Chuuya frowns. “Where’d you even come up with that?”
“See? No one would expect anything if I suddenly shouted it out!”
Chuuya flicks the other on the forehead, rolling his eyes at Dazai’s exaggerated pout. “They’d expect that you were insane, maybe, but I guess people do that anyways.”
Dazai gasps. “Has Chuuya’s insults been improving?”
“Shut up,” he huffs. “I guess Shame and Toad could work.” He studies Dazai’s expression. “You really get a kick out of planning these things, don’t you?”
“Hmm?” Dazai hums, grinning, “it’s fun when it’s like this.”
Chuuya frowns at the statement but doesn’t push. He shifts his position so that he’s now lying down next to Dazai, on his back. “What did you mean, that one night?”
Dazai stiffens. He forces his expression to stay impassive. “That one night?”
Chuuya tucks a stray lock of hair behind his ear. “You know, that night where you burst into my room. You said you knew me, right?”
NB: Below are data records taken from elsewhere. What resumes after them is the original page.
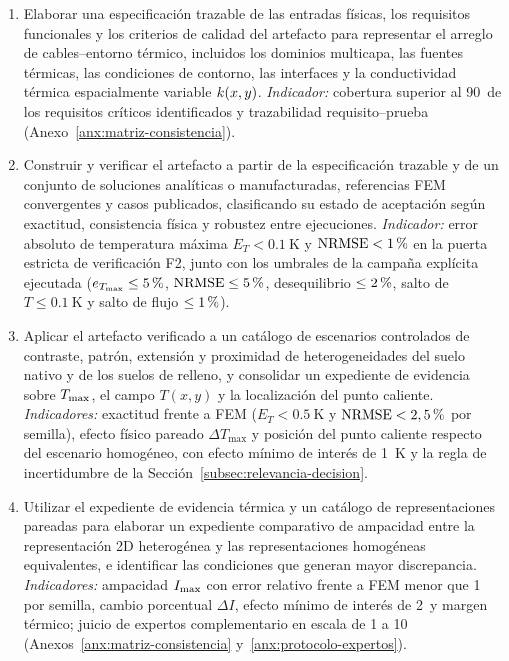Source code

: \begin{enumerate}[label=OE\arabic*.]
  \item Elaborar una especificación trazable de las entradas físicas, los requisitos funcionales y los criterios de calidad del artefacto para representar el arreglo de cables--entorno térmico, incluidos los dominios multicapa, las fuentes térmicas, las condiciones de contorno, las interfaces y la conductividad térmica espacialmente variable $k(x,y)$. \textit{Indicador:} cobertura superior al 90\,\pct{} de los requisitos críticos identificados y trazabilidad requisito--prueba (Anexo~\ref{anx:matriz-consistencia}).
  \item Construir y verificar el artefacto a partir de la especificación trazable y de un conjunto de soluciones analíticas o manufacturadas, referencias FEM convergentes y casos publicados, clasificando su estado de aceptación según exactitud, consistencia física y robustez entre ejecuciones. \textit{Indicador:} error absoluto de temperatura máxima $E_T < \SI{0,1}{\kelvin}$ y $\mathrm{NRMSE} < 1\,\pct{}$ en la puerta estricta de verificación F2, junto con los umbrales de la campaña explícita ejecutada ($e_{\Tmax} \le 5\,\pct{}$, $\mathrm{NRMSE} \le 5\,\pct{}$, desequilibrio $\le 2\,\pct{}$, salto de $T \le \SI{0,1}{\kelvin}$ y salto de flujo $\le 1\,\pct{}$).
  \item Aplicar el artefacto verificado a un catálogo de escenarios controlados de contraste, patrón, extensión y proximidad de heterogeneidades del suelo nativo y de los suelos de relleno, y consolidar un expediente de evidencia sobre $T_{\max}$, el campo $T(x,y)$ y la localización del punto caliente. \textit{Indicadores:} exactitud frente a FEM ($E_T < \SI{0,5}{\kelvin}$ y $\mathrm{NRMSE} < 2,5\,\pct{}$ por semilla), efecto físico pareado $\Delta T_{\max}$ y posición del punto caliente respecto del escenario homogéneo, con efecto mínimo de interés de \SI{1}{\kelvin} y la regla de incertidumbre de la Sección~\ref{subsec:relevancia-decision}.
  \item Utilizar el expediente de evidencia térmica y un catálogo de representaciones pareadas para elaborar un expediente comparativo de ampacidad entre la representación 2D heterogénea y las representaciones homogéneas equivalentes, e identificar las condiciones que generan mayor discrepancia. \textit{Indicadores:} ampacidad $I_{\max}$ con error relativo frente a FEM menor que 1\,\pct{} por semilla, cambio porcentual $\Delta I$, efecto mínimo de interés de 2\,\pct{} y margen térmico; juicio de expertos complementario en escala de 1 a 10 (Anexos~\ref{anx:matriz-consistencia} y~\ref{anx:protocolo-expertos}).
\end{enumerate}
“Did I?” He replies airily, though he feels as if someone had gripped his heart in a steel vice. He’d been wanting Chuuya to mention something for weeks, but now that it’s finally happened he realizes that he’s now more scared than ever. How on earth could he explain this to Chuuya? That he’d traced the bruises on Chuuya’s wrists with what some people would dare say was affection, that he’d made promise upon promise to the redhead, that Chuuya was something that made him want to live again?
He can’t.
Things are too different now.
And if Mori were to ever find out about this, about Dazai’s weakness, surely nothing good would come out of it.
Chuuya scowls, turning onto his side so he can look Dazai in the face, and the realization of how close they are hits Dazai square in the face.
“Don’t play dumb,” the redhead hisses, before his face softens into a more calm expression. “I guess I just wanted to say that if we did know each other, I’m sorry I forgot.”
Being impassive isn’t working. He feels his heart start to pound, from the small distance between them, from Chuuya’s words, and he desperately pulls on a different mask. “Oh my, Chuuya’s actually a softie at heart—”
Chuuya nails him in the stomach, making him gasp out in pain.
“Shut up!” The redhead retorts, now turning his back towards Dazai. They begin to bicker again, moving back into more familiar territory, making it easier for Dazai to breathe.
Life presses on, and Dazai continues to fall into the rhythm he has no interest in playing.